06/10/14 -- EU grains began the week strongly, racing sharply higher early in the session, although giving up some of those gains by the close.

The day ended with Nov 14 London wheat up GBP2.00/tonne to GBP113.50/tonne, Nov 14 Paris wheat closing EUR1.75/tonne higher at EUR160.25/tonne, Nov 14 Paris corn was up EUR2.50/tonne to EUR144.00/tonne, whilst Nov 14 Paris rapeseed was EUR6.25/tonne firmer at EUR331.25/tonne.

For Nov 14 London wheat, which reached GBP116.50/tonne at one point, this was the highest close since Sep 17, and for Paris wheat it was the first finish above EUR160/tonne since the same date. For rapeseed it was the highest close since Jul 14.

The question that everybody is asking is "are the lows now in?" We probably won't know the answer to that until at least next week, depending on what the USDA have to say on Friday.

It was interesting to see rapeseed put in such a strong performance on a day when Strategie Grains increased their forecast for the EU-28 2014 rapeseed crop to a new record 23.8 MMT, up from 23.2 MMT previously and almost 13% above last year's 21.1 MMT.

The new figure is 400 TMT higher than the USDA's current estimate and less than 1 MMT away from the EU-28's projected consumption requirement this season (set at 24.7 MMT by the USDA).

The French analysts forecast the EU-28 rapeseed area for the 2015 harvest at 6.5 million ha, down a relatively modest 3% versus this year.

The French Farm Ministry estimated this year's corn crop at 16.3 MMT, up 11% on last year. Some private estimates are considerably higher, in the 17-18 MMT range. The Ministry placed this year's French wheat crop at 37.5 MMT, up 1.7% on last year, with barley production up 14% to 11.75 MMT.
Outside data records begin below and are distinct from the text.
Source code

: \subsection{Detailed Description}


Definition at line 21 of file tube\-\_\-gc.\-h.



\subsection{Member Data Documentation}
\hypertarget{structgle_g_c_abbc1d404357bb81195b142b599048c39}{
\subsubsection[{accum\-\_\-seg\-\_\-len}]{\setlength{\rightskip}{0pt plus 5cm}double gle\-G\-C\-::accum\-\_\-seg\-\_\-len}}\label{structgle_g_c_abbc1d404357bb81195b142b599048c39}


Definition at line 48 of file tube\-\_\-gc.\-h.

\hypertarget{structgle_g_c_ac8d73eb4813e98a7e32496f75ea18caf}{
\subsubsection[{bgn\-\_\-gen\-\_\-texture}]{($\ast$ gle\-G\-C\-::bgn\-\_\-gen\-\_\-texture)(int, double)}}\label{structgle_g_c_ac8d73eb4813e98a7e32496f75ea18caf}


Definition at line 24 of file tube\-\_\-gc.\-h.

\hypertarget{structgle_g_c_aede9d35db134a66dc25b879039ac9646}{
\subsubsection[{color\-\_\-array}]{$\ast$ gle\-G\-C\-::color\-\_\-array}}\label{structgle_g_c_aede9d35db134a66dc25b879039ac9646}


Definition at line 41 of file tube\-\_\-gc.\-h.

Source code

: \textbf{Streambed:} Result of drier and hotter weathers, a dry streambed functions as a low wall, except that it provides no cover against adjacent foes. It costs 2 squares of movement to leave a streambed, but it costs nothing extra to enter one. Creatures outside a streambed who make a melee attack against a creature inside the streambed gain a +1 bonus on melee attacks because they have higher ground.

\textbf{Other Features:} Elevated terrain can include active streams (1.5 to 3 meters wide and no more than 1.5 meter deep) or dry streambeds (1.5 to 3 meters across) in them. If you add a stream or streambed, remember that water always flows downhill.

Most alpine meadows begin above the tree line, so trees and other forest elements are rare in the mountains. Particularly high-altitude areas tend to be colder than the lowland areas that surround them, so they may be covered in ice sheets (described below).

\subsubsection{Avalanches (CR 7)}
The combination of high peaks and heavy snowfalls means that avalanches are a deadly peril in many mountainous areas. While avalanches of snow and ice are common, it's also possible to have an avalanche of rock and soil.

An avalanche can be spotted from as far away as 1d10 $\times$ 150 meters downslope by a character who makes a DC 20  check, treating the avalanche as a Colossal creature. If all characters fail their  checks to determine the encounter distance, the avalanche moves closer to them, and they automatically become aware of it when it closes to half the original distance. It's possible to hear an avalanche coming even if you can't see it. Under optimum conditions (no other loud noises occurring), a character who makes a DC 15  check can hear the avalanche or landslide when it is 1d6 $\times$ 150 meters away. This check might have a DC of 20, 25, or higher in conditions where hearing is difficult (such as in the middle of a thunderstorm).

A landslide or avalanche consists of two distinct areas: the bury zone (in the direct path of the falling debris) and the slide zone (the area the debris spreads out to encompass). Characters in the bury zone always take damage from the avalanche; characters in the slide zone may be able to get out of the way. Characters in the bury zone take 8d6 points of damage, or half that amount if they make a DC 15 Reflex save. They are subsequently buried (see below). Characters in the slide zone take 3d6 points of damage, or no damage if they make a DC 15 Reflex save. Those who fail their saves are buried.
The French markets got a boost today from the continuing weakness of the euro, which will aid exports. These have already been buoyant so far this season.

Today's strength in London wheat is a bit more difficult to explain, and can perhaps be best attributed to a technical recovery from a 5-month long price slump. "I think that one or two shorts got spooked a little by the early strength and decided to bank some profits and get out," one trader told me.

The rise won't make UK feed wheat any more competitive on the export front though. Meanwhile the domestic end user remains well covered, at least through until Christmas. Feed demand is relatively slack, and there are plenty of other attractively priced raw materials to pick from. The farmer's reluctance to sell is currently well matched by the feed compounder's apathy with regards to buying!